Il blog è letteralmente inondato di storie (se ne pubblicano non meno di 3-4 al giorno), e la lettura è una sorta di campionario delle discriminazioni. C’è la lavoratrice che scopre di essere incinta nel dicembre 2010: prima le viene consigliato di abortire, poi viene relegata in un angolo, infine, mentre è in congedo, viene direttamente licenziata. Un’altra, lavoratrice a progetto che aveva centrato tutti gli obiettivi imposti dal suo contratto, nel momento in cui rivela la gravidanza viene caricata di nuovo lavoro e rimproverata di essere una scansafatiche: il forte stress le provoca un esaurimento nervoso, a quel punto viene licenziata. A una responsabile della lingua inglese in una scuola, impiegata da 11 anni in quell’istituto, è stato imposto di accettare un demansionamento, mentre una tirocinante medico senior in ambito universitario, avvisata dal suo superiore di non rimanere incinta, nel momento della seconda gravidanza è stata vittima di episodi di molestie e continui pettegolezzi, tuttora in corso, che la stanno spingendo alle dimissioni.

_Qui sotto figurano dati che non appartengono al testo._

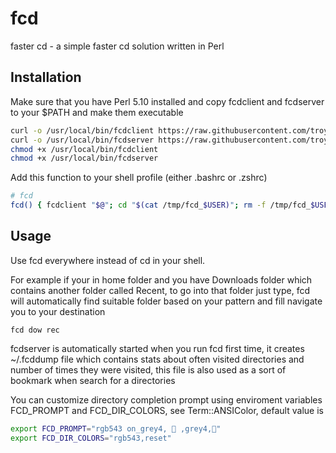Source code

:# fcd

faster cd - a simple faster cd solution written in Perl

## Installation

Make sure that you have Perl 5.10 installed and copy fcdclient and fcdserver to your $PATH and make them executable

```sh
curl -o /usr/local/bin/fcdclient https://raw.githubusercontent.com/troydm/fcd/master/fcdclient
curl -o /usr/local/bin/fcdserver https://raw.githubusercontent.com/troydm/fcd/master/fcdserver
chmod +x /usr/local/bin/fcdclient
chmod +x /usr/local/bin/fcdserver
```

Add this function to your shell profile (either .bashrc or .zshrc)

```sh
# fcd
fcd() { fcdclient "$@"; cd "$(cat /tmp/fcd_$USER)"; rm -f /tmp/fcd_$USER; }
```
## Usage

Use fcd everywhere instead of cd in your shell.

For example if your in home folder and you have Downloads folder which contains another folder called Recent,
to go into that folder just type, fcd will automatically find suitable folder based on your pattern and fill navigate you to your destination

    fcd dow rec

fcdserver is automatically started when you run fcd first time, it creates ~/.fcddump file
which contains stats about often visited directories and number of times they were visited,
this file is also used as a sort of bookmark when search for a directories

You can customize directory completion prompt using enviroment variables FCD_PROMPT and FCD_DIR_COLORS, see Term::ANSIColor, default value is
```sh
export FCD_PROMPT="rgb543 on_grey4, 󰜥 ,grey4,"
export FCD_DIR_COLORS="rgb543,reset"
```
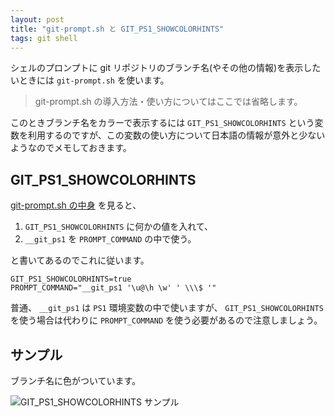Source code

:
 ```yaml
---
layout: post
title: "git-prompt.sh と GIT_PS1_SHOWCOLORHINTS"
tags: git shell
---
```


シェルのプロンプトに git リポジトリのブランチ名(やその他の情報)を表示したいときには `git-prompt.sh` を使います。

> git-prompt.sh の導入方法・使い方についてはここでは省略します。

このときブランチ名をカラーで表示するには `GIT_PS1_SHOWCOLORHINTS` という変数を利用するのですが、この変数の使い方について日本語の情報が意外と少ないようなのでメモしておきます。

## GIT_PS1_SHOWCOLORHINTS

[git-prompt.sh の中身](https://raw.githubusercontent.com/git/git/master/contrib/completion/git-prompt.sh) を見ると、

1. `GIT_PS1_SHOWCOLORHINTS` に何かの値を入れて、
2. `__git_ps1` を `PROMPT_COMMAND` の中で使う。

と書いてあるのでこれに従います。

```.bashrc
GIT_PS1_SHOWCOLORHINTS=true
PROMPT_COMMAND="__git_ps1 '\u@\h \w' ' \\\$ '"
```

普通、 `__git_ps1` は `PS1` 環境変数の中で使いますが、 `GIT_PS1_SHOWCOLORHINTS` を使う場合は代わりに `PROMPT_COMMAND` を使う必要があるので注意しましょう。

## サンプル

ブランチ名に色がついています。

![GIT_PS1_SHOWCOLORHINTS サンプル]({{site.baseurl}}/assets/img/2018/git-ps1-showcolorhints-sample.jpg)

Storie terribili, dove le donne sono oggetto di vessazioni, umiliazioni e ingiustizie. Tornando in Italia, l’Osservatorio nazionale mobbing segnala anche che quattro madri su dieci vengono costrette a dare le dimissioni per effetto del “mobbing post partum”: un fenomeno più accentuato nel Mezzogiorno e nelle metropoli come Milano e Roma. Ed è dei giorni scorsi la denuncia lanciata dall’Osservatorio per quanto riguarda Bologna: in ambito provinciale sono 926 le donne che nell’ultimo anno sono state “invitate” a dimettersi per colpa di atti persecutori. Un numero che, seppur già alto, è ovviamente in difetto, nascondendo una realtà che solo la tutela dell’anonimato, come è appunto per il blog inglese, mostra in tutta la sua pienezza.